“Sono tornato alla ‘mia’ Scorziata. Ho visto che il pavimento della storica chiesa è stato rubato. Ho trovato che le travi del soffitto sono ormai tutte crollate. Sono andato a dire addio all’affresco del Cristo in croce che avevamo scoperto con Enzo Albertini e Sergio Siano nel 2011 al di sotto dell’altare. Guardate anche voi questo affresco sconosciuto ai napoletani. E’ l’ultima occasione che avete per vederlo: fra qualche mese non esisterà più, come tutta la Scorziata. Nel disinteresse della città”.
Ecco il post pubblicato qualche giorno fa da Paolo Barbuto, giornalista de Il Mattino, sul suo profilo Facebook. Quasi contemporaneamente sul sito de Il Mattino.it il reportage con tanto di galleria fotografica e video. Protagonista di questa storia di inciviltà, una chiesa di Napoli.
Il sacro tempio della Scorziata di vico Cinquesanti, chiamata più propriamente chiesa della Presentazione di Maria al Tempio della Scorzata. Chiesa, annessa al Conservatorio, fondata nel 1579 e nel XVIII secolo oggetto di un rifacimento. Ma è il sisma del novembre 1980 ad aver segnato il monumento. Prima la chiusura e poi la lunga stagione del degrado. Inarrestabile, come è documentato in rete da diversi video.
All’origine dell’abbandono, un contenzioso tra i responsabili della Fondazione Scorziata e il Comune di Napoli. Ma è una storia che racconta anche molto di più: l’incapacità di valorizzare il patrimonio monumentale della città e del suo comprensorio e le irrilevanti attenzioni rivolte ad un’architettura di pregio.
Trentacinque anni di nulla hanno prodotto questo disastro, fatto di ruberie di ogni tipo e sottrazioni reiterate. Nel 1993, soprattutto, quando sono scomparse icone ed altari settecenteschi, oltre alla maggior parte delle tele: quelle della ‘Presentazione al tempio’ di un allievo di Francesco Solimena; un ‘San Giovannino’, copia di una tela di Caravaggio; una ‘Madonna che appare a San Romualdo’ di un manierista del primo Seicento; una ‘Madonna del Rosario‘ di un allievo di Massimo Stanzione e le settecentesche ‘Madonna con sant’Anna e sant’Agnello‘ e una ‘Madonna con bambino e santi’.

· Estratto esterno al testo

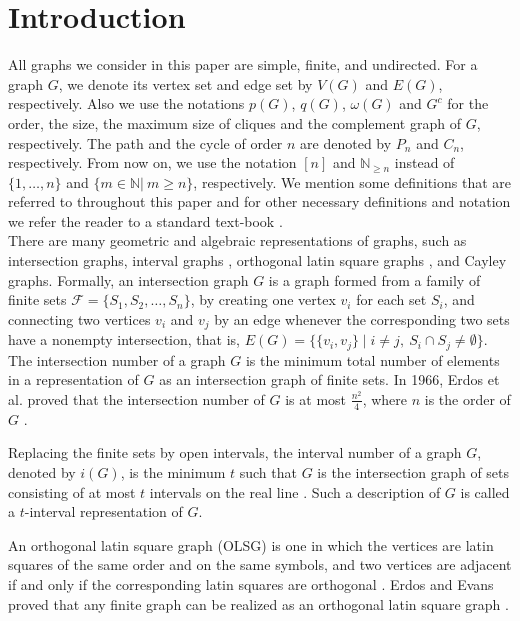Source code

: \documentclass[11pt,letterpaper]{article}
\begin{document}
{\section{Introduction}
All graphs we consider in this paper are simple, finite, and undirected. For a graph $G$, we denote its vertex set and edge set by $V(G)$ and $E(G)$, respectively. Also we use the notations $p(G)$, $q(G)$, $\omega(G)$ and $G^c$ for the order, the size, the maximum size of cliques and the complement graph of $G$, respectively. The path and the cycle of order $n$ are denoted by $P_n$ and $C_n$, respectively. From now on,  we use the notation $[n]$ and $\mathbb{N}_{\geq n}$ instead of $\{1,\ldots,n\}$ and $\{m\in\mathbb{N}|\ m\geq n\}$, respectively. We mention some definitions that are referred to throughout this paper and for other necessary definitions and notation we refer the reader to a standard text-book \cite{bondy}.\\
There are many geometric and algebraic representations of graphs, such as intersection graphs, interval graphs \cite{trotter1979double}, orthogonal latin square graphs \cite{lindner1979orthogonal}, and Cayley graphs. Formally, an intersection graph $G$ is a graph formed from a family of finite sets $\mathcal{F}=\{S_1, S_2,\ldots, S_n\}$, by creating one vertex $v_i$ for each set $S_i$, and connecting two vertices $v_i$ and $v_j$ by an edge whenever the corresponding two sets have a nonempty intersection, that is, $E(G)=\{\{v_i,v_j\}\mid i\neq j,\ S_{i}\cap S_{j}\neq\emptyset \}$.  The intersection number of a graph $G$ is the minimum total number of elements in a representation of $G$ as an intersection graph of finite sets. 
In 1966, Erdos et al. proved that the intersection number of $G$ is at most $\frac{n^2}{4}$, where $n$ is the order of $G$ \cite{erdos1966}.

Replacing the finite sets by open intervals, the interval number of a graph $G$, denoted by $i(G)$, is the minimum $t$ such that $G$ is the intersection graph of sets consisting of at most $t$ intervals on the real line \cite{trotter1979double}. Such a description of $G$ is called a $t$-interval representation of $G$.

An orthogonal latin square graph (OLSG) is one in which the vertices are latin squares of the same order and on the same symbols, and two vertices are adjacent if and only if the corresponding latin squares are orthogonal \cite{lindner1979orthogonal}. Erdos and Evans proved that any finite graph can be realized as an orthogonal latin square graph \cite{erdos1989representations}. 

}
\end{document}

Nel 2012 un incendio e poco prima il crollo della volta dell’aula centrale. L’edificio, ormai spogliato di ogni arredo, è uno scheletro. Neppure intero. Alcuni mesi fa è stato asportato persino il pavimento, mentre gran parte degli intonaci dipinti si sono distaccati dalle pareti. Non resta che l’affresco della crocefissione del Cristo scoperto alcuni anni fa in un ambiente al di sotto del pavimento dell’aula centrale.
Una chiesa nel pieno centro di Napoli diventata una cava dalla quale asportare qualsiasi tipo di materiale. Un self service dove andare a cercare quel che serve. Un monumento trasformato in un rudere. Nella colpevole indifferenza di molti.
Ci sarebbe il ‘Recupero e la Rifunzionalizzazione‘ nell’ambito del grande progetto ‘Centro Storico di Napoli – Valorizzazione del sito Unesco‘. Un importo di 190mila euro, dei quali più di 62.117,50 per la redazione del progetto definitivo strutturale, assicurati dal finanziamento Por Fesr Campania 2007-13. Un iter interminabile quello dell’affidamento. Così mentre le sedute di gara si susseguono, la chiesa viene ‘smontata’.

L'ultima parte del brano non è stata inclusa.